SYMP 19-1 - From frontier science to textbook science: Articulating a new vision for urban ecology

Thursday, August 10, 2017: 1:30 PM
Portland Blrm 251, Oregon Convention Center
Sharon Kingsland, Department of History of Science and Technology, Johns Hopkins University, Baltimore, MD
Background/Question/Methods

Why did urban ecology emerge as a frontier in the 25 years prior to the creation of the LTERs in Baltimore and Phoenix in 1997? To understand the challenges facing the LTERs at their inception, we must recover the sense of urgency, expressed from 1970 on, that stimulated ecologists and social scientists to focus on urban problems and the need for an interdisciplinary approach. Diverse experiments in interdisciplinarity at first failed to produce a sustainable research plan or model.

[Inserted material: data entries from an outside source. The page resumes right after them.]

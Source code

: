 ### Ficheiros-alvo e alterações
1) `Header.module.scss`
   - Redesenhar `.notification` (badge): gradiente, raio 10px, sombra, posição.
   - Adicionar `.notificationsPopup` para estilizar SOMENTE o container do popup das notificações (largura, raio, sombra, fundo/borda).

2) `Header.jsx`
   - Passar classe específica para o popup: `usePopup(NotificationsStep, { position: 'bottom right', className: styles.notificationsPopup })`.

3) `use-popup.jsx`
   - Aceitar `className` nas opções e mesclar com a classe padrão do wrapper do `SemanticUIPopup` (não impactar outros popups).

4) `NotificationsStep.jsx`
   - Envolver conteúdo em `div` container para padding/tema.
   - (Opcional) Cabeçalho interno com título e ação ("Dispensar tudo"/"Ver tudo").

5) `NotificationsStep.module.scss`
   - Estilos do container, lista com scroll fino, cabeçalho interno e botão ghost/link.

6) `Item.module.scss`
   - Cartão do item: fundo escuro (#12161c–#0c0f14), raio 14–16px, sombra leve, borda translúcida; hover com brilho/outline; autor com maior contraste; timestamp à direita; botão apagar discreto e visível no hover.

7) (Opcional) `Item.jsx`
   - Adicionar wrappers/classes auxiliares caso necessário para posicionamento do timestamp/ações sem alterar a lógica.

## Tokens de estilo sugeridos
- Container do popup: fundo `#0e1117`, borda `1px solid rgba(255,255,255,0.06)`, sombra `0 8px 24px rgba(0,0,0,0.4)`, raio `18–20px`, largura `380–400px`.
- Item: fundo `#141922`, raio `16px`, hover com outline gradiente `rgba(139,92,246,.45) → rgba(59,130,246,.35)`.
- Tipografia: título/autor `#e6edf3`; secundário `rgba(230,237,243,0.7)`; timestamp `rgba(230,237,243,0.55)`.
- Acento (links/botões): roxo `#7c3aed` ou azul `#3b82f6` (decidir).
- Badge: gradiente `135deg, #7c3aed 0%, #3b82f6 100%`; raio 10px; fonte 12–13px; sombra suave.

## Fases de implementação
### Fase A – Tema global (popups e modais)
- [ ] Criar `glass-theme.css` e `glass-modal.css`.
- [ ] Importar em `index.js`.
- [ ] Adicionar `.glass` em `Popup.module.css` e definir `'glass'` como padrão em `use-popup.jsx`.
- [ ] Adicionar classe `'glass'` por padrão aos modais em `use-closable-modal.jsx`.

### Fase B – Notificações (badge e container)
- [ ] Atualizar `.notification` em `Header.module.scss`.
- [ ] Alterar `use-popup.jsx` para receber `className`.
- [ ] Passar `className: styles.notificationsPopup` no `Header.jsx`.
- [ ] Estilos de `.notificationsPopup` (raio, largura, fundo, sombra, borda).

The solution posited by the urban LTERs was to evolve a strategy to foster interdisciplinary connections through long-term study of particular places. The new strategy meant focusing more on “subtle” human effects and their importance for understanding ecosystem processes. What did this shift mean for the definition of ecological science?

Results/Conclusions

In going from a “frontier” science to a mainstream or “textbook” science, a key challenge in the 1990s was to figure out what difference it made to place humans at the core of an ecological science that had mostly excluded humans, except as unwelcome disturbers of “natural” systems. The conceptual transformation was to think through what it meant to study the ecology “of” the city, rather than just ecology “in” the city. Articulating these goals raises questions about how we are to understand ecological resilience and sustainability, as well as their links to environmental and social justice. Reassessing these concepts can alter the definition of ecological science. Historically, ecology became a discipline a century ago because scientists entered new environments that stimulated new questions and perspectives. The efforts to answer those questions involved interdisciplinary borrowings. Advances in ecology are often the result of cross-disciplinary interaction and synthesis. The unresolved question is how open modern ecology is to such redefinition and evolution as it encounters new urbanized environments. This question goes beyond the problem of institutional barriers to interdisciplinarity, although these are real constraints. It involves more basic philosophical questions about the meaning, purpose, and social function of ecology.